Mr Harvie, one of only two Green MSPs, is a serious political player. His Holyrood contributions always repay inspection. He is more inclined to make progress than to make gestures.
So, when he tried in the previous parliament to extend enhanced protection to gay and lesbian people, among others, he attracted attention.
But, according to Mr Harvie, sundry indications of executive sympathy didn’t translate into practical legislative action. He suspects there was an outbreak of chilled pedal extremities, caused by the approach of an election.
Now, the Justice Secretary Kenny MacAskill has said he will support Mr Harvie’s proposed change to the law.
This will “extend statutory aggravations to cover crimes motivated by malice or ill will towards victims based on their sexual orientation, transgender identity or disability”.
Broadly, this extends the “hate crime” provision which already covers offences motivated by racial or religious prejudice.
Unfinished business, says Patrick Harvie.

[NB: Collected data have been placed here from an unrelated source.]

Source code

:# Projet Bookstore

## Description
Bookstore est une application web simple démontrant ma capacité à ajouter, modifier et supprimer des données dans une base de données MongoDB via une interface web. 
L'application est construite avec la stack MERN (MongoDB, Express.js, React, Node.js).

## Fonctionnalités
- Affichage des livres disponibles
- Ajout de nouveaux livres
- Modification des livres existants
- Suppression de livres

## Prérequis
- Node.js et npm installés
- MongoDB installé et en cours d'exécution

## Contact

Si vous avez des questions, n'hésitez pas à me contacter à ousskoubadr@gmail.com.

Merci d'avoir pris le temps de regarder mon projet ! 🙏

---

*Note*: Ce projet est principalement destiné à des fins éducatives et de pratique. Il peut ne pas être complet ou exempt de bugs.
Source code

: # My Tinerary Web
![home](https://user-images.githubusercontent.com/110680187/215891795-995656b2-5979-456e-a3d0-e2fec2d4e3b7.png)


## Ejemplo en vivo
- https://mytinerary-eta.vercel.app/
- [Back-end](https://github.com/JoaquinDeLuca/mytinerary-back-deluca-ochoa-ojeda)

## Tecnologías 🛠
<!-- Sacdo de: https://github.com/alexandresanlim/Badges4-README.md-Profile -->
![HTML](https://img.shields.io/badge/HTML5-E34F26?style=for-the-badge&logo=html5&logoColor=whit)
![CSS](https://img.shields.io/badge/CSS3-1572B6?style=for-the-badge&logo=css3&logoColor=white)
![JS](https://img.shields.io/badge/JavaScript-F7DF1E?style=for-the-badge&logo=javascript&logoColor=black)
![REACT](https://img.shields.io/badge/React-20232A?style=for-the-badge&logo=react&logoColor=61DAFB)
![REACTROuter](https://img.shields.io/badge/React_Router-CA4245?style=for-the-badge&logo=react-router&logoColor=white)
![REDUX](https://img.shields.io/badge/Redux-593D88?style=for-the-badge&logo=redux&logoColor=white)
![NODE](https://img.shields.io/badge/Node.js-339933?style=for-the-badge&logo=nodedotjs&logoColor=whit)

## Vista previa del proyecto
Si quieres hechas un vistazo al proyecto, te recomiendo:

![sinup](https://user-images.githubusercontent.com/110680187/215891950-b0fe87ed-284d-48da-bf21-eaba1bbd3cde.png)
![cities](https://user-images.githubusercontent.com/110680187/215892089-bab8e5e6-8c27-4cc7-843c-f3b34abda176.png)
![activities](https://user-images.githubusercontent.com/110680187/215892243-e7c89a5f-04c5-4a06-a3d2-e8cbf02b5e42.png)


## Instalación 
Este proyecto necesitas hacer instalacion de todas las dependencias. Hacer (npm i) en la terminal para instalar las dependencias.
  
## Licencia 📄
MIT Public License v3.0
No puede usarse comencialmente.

Bringing Scotland into line with provisions in England.
Others, however, are not so sure. The Tories, for example, says the new law makes some “more equal than others”.
They argue that attacks on gay people should be prosecuted with vigour - as should all criminal behaviour. Distinctive provision is not required.
Indidivual members of other parties may harbour the same uncertainty. I suspect, however, that the measure will succeed, particularly with Scottish Government backing.